Railway's pricing model is different from most platforms. Instead of fixed tiers, you pay for compute and memory by the hour. A small backend service running 24/7 costs roughly $5-10/month. Add Postgres and you're looking at another $5-7. It's predictable for small projects but can surprise you if something spikes.
Key Differences
What they actually do. This is the fundamental divide. Netlify hosts static files and runs edge/serverless functions. Railway runs persistent processes, databases, and full application stacks. They solve different problems. Comparing them directly is like comparing a CDN with a VPS.
Database support. Railway can spin up Postgres, MySQL, Redis, and MongoDB as managed services in your project. Netlify has no database support at all. If your project needs a database, Railway handles it natively. On Netlify, you'd pair it with Supabase, PlanetScale, or another external service.

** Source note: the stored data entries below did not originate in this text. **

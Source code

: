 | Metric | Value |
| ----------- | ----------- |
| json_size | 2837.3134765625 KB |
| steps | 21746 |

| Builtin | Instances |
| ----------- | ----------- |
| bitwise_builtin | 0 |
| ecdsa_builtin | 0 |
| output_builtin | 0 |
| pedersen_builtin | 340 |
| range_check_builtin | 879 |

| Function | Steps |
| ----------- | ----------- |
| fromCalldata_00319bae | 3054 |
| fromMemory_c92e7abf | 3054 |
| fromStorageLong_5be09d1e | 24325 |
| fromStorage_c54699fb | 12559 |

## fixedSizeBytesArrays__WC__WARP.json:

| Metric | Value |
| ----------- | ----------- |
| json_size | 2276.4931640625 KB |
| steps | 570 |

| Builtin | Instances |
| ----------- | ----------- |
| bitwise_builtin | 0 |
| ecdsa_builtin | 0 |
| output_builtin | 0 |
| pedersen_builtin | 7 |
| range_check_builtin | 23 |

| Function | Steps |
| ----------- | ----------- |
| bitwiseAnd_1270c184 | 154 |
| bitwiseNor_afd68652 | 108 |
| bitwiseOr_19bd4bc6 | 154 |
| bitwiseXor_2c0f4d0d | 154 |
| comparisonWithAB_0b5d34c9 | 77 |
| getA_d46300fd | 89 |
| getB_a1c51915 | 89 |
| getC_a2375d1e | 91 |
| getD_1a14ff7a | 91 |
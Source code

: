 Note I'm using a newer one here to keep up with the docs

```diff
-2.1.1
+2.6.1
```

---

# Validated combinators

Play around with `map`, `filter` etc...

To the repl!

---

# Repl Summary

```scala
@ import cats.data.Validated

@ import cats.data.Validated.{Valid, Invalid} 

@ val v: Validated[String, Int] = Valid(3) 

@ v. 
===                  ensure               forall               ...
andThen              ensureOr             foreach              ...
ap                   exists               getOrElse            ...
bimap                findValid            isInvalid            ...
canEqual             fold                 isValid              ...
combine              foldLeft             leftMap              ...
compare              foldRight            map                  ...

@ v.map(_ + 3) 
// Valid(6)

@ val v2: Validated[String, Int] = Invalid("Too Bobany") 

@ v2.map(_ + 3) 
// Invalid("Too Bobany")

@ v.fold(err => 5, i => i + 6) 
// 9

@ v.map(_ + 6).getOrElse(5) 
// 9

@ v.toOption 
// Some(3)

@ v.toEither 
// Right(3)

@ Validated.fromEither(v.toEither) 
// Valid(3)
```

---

Pricing philosophy. Netlify uses a traditional tier model with a generous free tier and a $19/month jump for Pro. Railway charges usage-based, which means your costs scale with actual usage. For a static site that gets moderate traffic, Netlify is cheaper. For a backend that runs idle most of the day, Railway can be cheaper since you pay for what you use.
Deploy model. Netlify deploys are atomic. Your site is built, the static output is pushed to the CDN, and the switch happens instantly. Railway deploys are container-based. Your Dockerfile builds, the container starts, and health checks confirm it's running. Netlify deploys are faster for static content. Railway deploys handle more complex stacks.
Serverless vs persistent. Netlify's functions spin up on request and shut down after execution. Railway's services run continuously. If your API needs WebSockets, long-running connections, or background processing, Railway handles it. Netlify's functions are limited to short-lived request/response cycles.
When to Choose Netlify
- Your project is a static site, blog, or frontend SPA
- You want free hosting with generous limits
- Built-in form handling saves you from building a backend
- Your backend lives somewhere else and you only need to deploy the frontend
- You value instant atomic deploys and preview URLs for every branch
When to Choose Railway
- Your project needs a backend, database, or persistent services
- You're deploying a full-stack app with Postgres, Redis, or worker processes
- Usage-based pricing fits better than a fixed monthly fee
- You need WebSockets, cron jobs, or background task processing
- You want one platform for both your API and your database
The Verdict
Netlify and Railway aren't really competitors. They serve different parts of the stack. The real question is whether your project needs a backend.
If you're building a static site, a JAMstack frontend, or a blog, Netlify is the obvious pick. The free tier handles it, deploys are instant, and you don't need to think about infrastructure.
If you're building something with a backend, database, or any persistent process, Railway is the platform to look at. It handles full application stacks without the complexity of managing your own VPS.
Honestly, the best setup for many solo developers is both. Netlify for your frontend, Railway for your API and database. They complement each other well, and combined you're still spending less than $20/month for a complete stack.